- [WHAT IS REQUIRED] Repeat every line of the data exactly, but not the pictures.

(Saved data entries)

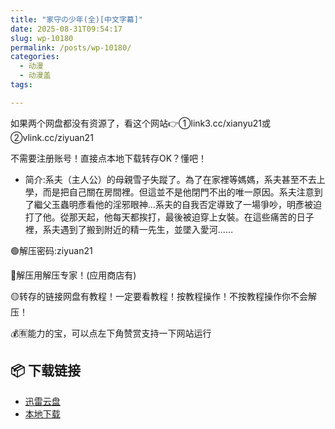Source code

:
 ```yaml
---
title: "家守の少年(全)[中文字幕]"
date: 2025-08-31T09:54:17
slug: wp-10180
permalink: /posts/wp-10180/
categories:
  - 动漫
  - 动漫盖
tags:

---
```


如果两个网盘都没有资源了，看这个网站👉①link3.cc/xianyu21或②vlink.cc/ziyuan21

不需要注册账号！直接点本地下载转存OK？懂吧！

*   简介:系夫（主人公）的母親雪子失蹤了。為了在家裡等媽媽，系夫甚至不去上學，而是把自己關在房間裡。但這並不是他閉門不出的唯一原因。系夫注意到了繼父玉蟲明彥看他的淫邪眼神…系夫的自我否定導致了一場爭吵，明彥被迫打了他。從那天起，他每天都挨打，最後被迫穿上女裝。在這些痛苦的日子裡，系夫遇到了搬到附近的精一先生，並墜入愛河……

🟢解压密码:ziyuan21

🔵解压用解压专家！(应用商店有)

🟡转存的链接网盘有教程！一定要看教程！按教程操作！不按教程操作你不会解压！

💰🈶能力的宝，可以点左下角赞赏支持一下网站运行

## 📦 下载链接
- [迅雷云盘](https://blziyuan21.com/pay-download/10180?key=d202beb333&down_id=0)
- [本地下载](https://blziyuan21.com/pay-download/10180?key=d202beb333&down_id=1)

- [RESPONSE TO THE TASK]
Source code

:
 ```yaml
---
title: "家守の少年(全)[中文字幕]"
date: 2025-08-31T09:54:17
slug: wp-10180
permalink: /posts/wp-10180/
categories:
  - 动漫
  - 动漫盖
tags:

---
```


如果两个网盘都没有资源了，看这个网站👉①link3.cc/xianyu21或②vlink.cc/ziyuan21

不需要注册账号！直接点本地下载转存OK？懂吧！

*   简介:系夫（主人公）的母親雪子失蹤了。為了在家裡等媽媽，系夫甚至不去上學，而是把自己關在房間裡。但這並不是他閉門不出的唯一原因。系夫注意到了繼父玉蟲明彥看他的淫邪眼神…系夫的自我否定導致了一場爭吵，明彥被迫打了他。從那天起，他每天都挨打，最後被迫穿上女裝。在這些痛苦的日子裡，系夫遇到了搬到附近的精一先生，並墜入愛河……

🟢解压密码:ziyuan21

🔵解压用解压专家！(应用商店有)

🟡转存的链接网盘有教程！一定要看教程！按教程操作！不按教程操作你不会解压！

💰🈶能力的宝，可以点左下角赞赏支持一下网站运行

## 📦 下载链接
- [迅雷云盘](https://blziyuan21.com/pay-download/10180?key=d202beb333&down_id=0)
- [本地下载](https://blziyuan21.com/pay-download/10180?key=d202beb333&down_id=1)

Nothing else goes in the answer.